NGERI! Video Helikopter yang Ditumpangi Kapolda Jambi, di Tengah Hutan, Wajah Berlumuran Darah

NGERI! Video Helikopter yang Ditumpangi Kapolda Jambi, di Tengah Hutan, Wajah Berlumuran Darah

Video diduga helikopter yang ditumpangi Kapolda Jambi dan rombongan jatuh di tengah hutan. Foto: -Tangkapan layar-

Tujuannya adalah untuk menghadiri peresmian salah satu kantor di wilayah Polres Kerinci termasuk mendampingi mantan Wakil Presiden Jusuf Kalla.

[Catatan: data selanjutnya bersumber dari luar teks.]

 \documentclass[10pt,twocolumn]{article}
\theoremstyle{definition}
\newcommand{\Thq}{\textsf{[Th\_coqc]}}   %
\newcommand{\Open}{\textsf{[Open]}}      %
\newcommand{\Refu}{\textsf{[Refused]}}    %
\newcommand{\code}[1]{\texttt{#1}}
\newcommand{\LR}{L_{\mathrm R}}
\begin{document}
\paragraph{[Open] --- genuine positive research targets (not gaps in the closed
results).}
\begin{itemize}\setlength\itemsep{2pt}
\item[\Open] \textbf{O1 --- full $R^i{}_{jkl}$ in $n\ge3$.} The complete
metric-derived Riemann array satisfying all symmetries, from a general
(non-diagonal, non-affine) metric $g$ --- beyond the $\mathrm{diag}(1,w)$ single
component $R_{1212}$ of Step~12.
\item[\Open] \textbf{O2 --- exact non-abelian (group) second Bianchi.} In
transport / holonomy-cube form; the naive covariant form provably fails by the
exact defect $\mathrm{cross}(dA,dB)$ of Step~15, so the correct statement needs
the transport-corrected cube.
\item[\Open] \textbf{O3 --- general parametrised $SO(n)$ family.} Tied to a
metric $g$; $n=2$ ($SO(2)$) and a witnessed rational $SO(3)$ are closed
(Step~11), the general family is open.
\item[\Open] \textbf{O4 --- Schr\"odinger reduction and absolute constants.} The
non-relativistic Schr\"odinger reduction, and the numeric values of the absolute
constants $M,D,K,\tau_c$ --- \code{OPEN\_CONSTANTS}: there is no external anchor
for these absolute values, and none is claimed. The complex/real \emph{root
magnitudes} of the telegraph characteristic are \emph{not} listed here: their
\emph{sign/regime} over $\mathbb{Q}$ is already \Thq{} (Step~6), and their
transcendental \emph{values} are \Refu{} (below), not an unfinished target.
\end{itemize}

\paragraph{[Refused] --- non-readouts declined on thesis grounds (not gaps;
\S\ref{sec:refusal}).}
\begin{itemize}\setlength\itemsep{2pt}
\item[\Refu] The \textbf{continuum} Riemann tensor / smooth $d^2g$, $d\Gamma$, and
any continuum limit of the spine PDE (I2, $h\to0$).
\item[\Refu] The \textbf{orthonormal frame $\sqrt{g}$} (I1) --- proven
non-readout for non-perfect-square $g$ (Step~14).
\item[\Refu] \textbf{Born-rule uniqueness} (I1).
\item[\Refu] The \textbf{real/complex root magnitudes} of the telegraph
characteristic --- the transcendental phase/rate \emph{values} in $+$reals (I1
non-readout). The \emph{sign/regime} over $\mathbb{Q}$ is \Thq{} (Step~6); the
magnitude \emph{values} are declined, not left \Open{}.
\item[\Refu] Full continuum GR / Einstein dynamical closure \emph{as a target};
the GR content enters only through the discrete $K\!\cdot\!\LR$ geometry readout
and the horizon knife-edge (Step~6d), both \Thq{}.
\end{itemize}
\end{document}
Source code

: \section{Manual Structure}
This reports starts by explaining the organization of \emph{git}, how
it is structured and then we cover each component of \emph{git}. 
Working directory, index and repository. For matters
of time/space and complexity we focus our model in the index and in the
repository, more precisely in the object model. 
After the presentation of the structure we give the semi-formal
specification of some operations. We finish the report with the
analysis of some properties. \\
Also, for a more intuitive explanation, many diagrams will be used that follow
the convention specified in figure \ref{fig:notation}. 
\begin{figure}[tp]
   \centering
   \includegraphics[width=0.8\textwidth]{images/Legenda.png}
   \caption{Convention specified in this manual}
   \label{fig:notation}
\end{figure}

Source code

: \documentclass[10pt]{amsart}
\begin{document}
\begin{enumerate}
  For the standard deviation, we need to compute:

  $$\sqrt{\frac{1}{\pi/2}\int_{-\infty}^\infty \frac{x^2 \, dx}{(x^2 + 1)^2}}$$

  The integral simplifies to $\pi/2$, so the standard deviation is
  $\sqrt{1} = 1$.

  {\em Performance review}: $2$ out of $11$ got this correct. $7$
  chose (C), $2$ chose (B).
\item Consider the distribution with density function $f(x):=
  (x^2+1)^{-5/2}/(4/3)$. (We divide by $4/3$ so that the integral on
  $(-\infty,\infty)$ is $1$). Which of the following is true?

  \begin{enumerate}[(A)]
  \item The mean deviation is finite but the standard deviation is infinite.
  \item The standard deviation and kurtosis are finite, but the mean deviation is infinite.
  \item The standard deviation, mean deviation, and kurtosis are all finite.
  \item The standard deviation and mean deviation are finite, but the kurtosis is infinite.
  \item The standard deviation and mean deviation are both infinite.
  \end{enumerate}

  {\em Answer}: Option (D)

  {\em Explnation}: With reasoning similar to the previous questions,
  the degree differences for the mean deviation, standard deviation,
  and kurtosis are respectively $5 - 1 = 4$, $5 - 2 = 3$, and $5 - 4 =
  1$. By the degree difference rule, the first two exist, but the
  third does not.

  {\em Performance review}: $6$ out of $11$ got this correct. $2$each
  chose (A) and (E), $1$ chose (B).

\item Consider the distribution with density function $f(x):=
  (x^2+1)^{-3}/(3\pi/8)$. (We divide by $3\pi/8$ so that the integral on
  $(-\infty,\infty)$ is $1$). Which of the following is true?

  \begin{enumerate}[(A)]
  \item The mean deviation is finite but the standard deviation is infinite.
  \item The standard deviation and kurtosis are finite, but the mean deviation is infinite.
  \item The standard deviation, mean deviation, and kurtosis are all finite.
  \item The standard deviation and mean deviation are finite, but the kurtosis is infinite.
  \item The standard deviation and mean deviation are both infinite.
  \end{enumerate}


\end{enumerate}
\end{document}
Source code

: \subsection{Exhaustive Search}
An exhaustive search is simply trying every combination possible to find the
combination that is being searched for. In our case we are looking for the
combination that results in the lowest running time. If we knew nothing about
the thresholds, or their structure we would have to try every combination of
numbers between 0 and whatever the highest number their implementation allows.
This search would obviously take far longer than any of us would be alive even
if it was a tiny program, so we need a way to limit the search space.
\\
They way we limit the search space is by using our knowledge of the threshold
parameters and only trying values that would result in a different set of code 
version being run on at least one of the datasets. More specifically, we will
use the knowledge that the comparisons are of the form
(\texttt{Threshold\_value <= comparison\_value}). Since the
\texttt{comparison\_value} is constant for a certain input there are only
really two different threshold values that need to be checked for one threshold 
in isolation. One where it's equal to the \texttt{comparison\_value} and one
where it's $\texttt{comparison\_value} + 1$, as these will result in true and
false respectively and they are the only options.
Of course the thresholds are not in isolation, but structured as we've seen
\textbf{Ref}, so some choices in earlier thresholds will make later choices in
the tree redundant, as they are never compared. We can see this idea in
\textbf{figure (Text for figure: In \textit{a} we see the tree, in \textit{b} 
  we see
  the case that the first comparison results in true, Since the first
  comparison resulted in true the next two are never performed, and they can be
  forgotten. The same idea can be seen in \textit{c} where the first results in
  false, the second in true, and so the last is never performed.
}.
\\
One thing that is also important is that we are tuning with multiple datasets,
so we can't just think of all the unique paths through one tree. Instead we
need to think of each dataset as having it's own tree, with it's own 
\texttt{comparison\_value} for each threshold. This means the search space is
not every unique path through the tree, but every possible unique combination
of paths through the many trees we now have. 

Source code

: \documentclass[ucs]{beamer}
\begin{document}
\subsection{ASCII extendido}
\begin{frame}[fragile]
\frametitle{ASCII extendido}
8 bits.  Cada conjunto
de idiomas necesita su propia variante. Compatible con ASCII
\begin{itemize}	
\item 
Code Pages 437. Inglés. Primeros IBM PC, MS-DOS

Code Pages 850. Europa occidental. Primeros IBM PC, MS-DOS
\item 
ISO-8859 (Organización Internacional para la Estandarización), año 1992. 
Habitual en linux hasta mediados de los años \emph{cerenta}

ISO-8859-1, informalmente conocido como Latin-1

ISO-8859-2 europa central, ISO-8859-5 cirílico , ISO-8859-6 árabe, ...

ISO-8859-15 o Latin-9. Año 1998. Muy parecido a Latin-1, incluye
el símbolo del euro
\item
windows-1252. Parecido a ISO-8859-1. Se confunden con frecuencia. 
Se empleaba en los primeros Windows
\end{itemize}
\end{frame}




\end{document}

Helikopter itu jenis Bell 412 SP Reg. P-3001. Dilaporkan bahwa helikopter tersebut empat hilang kontak pada pukul 11.20 WIB.

Adapun, jumlah penumpangnya adalah delapan orang. Terdiri atas Kapolda Jambi serta Dirreskrimum Kombes Andri Ananta.

Selain itu ada juga Dirpolairud Polda Jambi Kombes Muchael Bumbunan. Kemudian Korpspripim Polda Kompol A Yani Jambi dan seorang ADC Kapolda Jambi, serta tiga kru helikopter AKP Ali , AKP Amos F, Aipda Susilo.

Kapolri memastikan seluruh penumpang helikopter tersebut selamat.

BACA JUGA:Bacaan Niat Qadha Puasa Ramadhan Lengkap dengan Artinya, Yuk Jangan Lupa Bayar Utang Puasa

"Kami mendapat informasi bahwa telah dilakukan pendaratan darurat dan alhamdulillah saat ini kami sudah mendapat informasi bahwa dari penumpang yang berjumlah delapan orang, semua masih dalam kondisi selamat walau ada beberapa yang terluka,” ungkapnya.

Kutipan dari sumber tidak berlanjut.